### Problem to solve
For the material that follows, state the number of lines where "underline" occurs, and add nothing.

▶

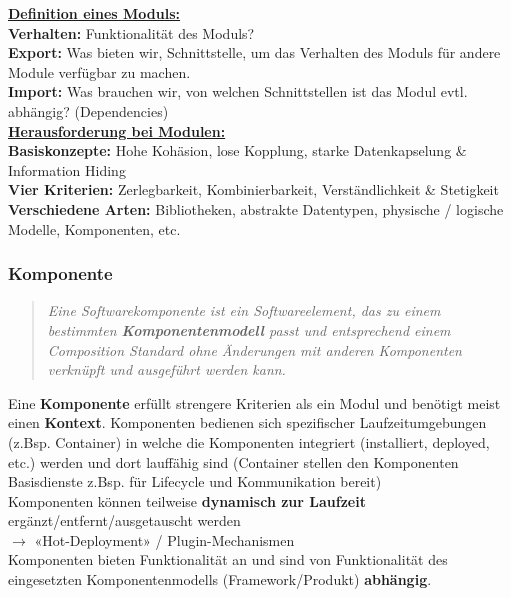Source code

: \documentclass[a4paper]{article}
\begin{document}
	\textbf{\underline{Definition eines Moduls:}}\\
	\textbf{Verhalten:} Funktionalität des Moduls?\\
	\textbf{Export:} Was bieten wir, Schnittstelle, um das Verhalten des Moduls für andere Module verfügbar zu machen.\\
	\textbf{Import:} Was brauchen wir, von welchen Schnittstellen ist das Modul evtl. abhängig? (Dependencies)\\
	\newline
	\textbf{\underline{Herausforderung bei Modulen:}} \\
	\textbf{Basiskonzepte:} Hohe Kohäsion, lose Kopplung, starke Datenkapselung \& Information Hiding\\
	\textbf{Vier Kriterien:} Zerlegbarkeit, Kombinierbarkeit, Verständlichkeit \& Stetigkeit\\
	\textbf{Verschiedene Arten:} Bibliotheken, abstrakte Datentypen, physische / logische Modelle, Komponenten, etc.

	\subsubsection{Komponente}
	\begin{quote}
		\textit{Eine Softwarekomponente ist ein Softwareelement, das zu einem
bestimmten \textbf{Komponentenmodell} passt und entsprechend
einem Composition Standard ohne Änderungen mit anderen
Komponenten verknüpft und ausgeführt werden kann.}
	\end{quote}
	Eine \textbf{Komponente} erfüllt strengere Kriterien als ein Modul und benötigt meist einen \textbf{Kontext}.
	Komponenten bedienen sich spezifischer Laufzeitumgebungen (z.Bsp. Container) in welche die Komponenten integriert (installiert, deployed, etc.) werden und dort lauffähig sind (Container stellen den Komponenten Basisdienste z.Bsp. für Lifecycle und Kommunikation bereit)\\
	Komponenten können teilweise \textbf{dynamisch zur Laufzeit} ergänzt/entfernt/ausgetauscht werden
	\\ \indent $\rightarrow$ «Hot-Deployment» / Plugin-Mechanismen\\
	Komponenten bieten Funktionalität an und sind von Funktionalität des eingesetzten Komponentenmodells (Framework/Produkt) \textbf{abhängig}.\\
	
\end{document}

◀

### Task output
2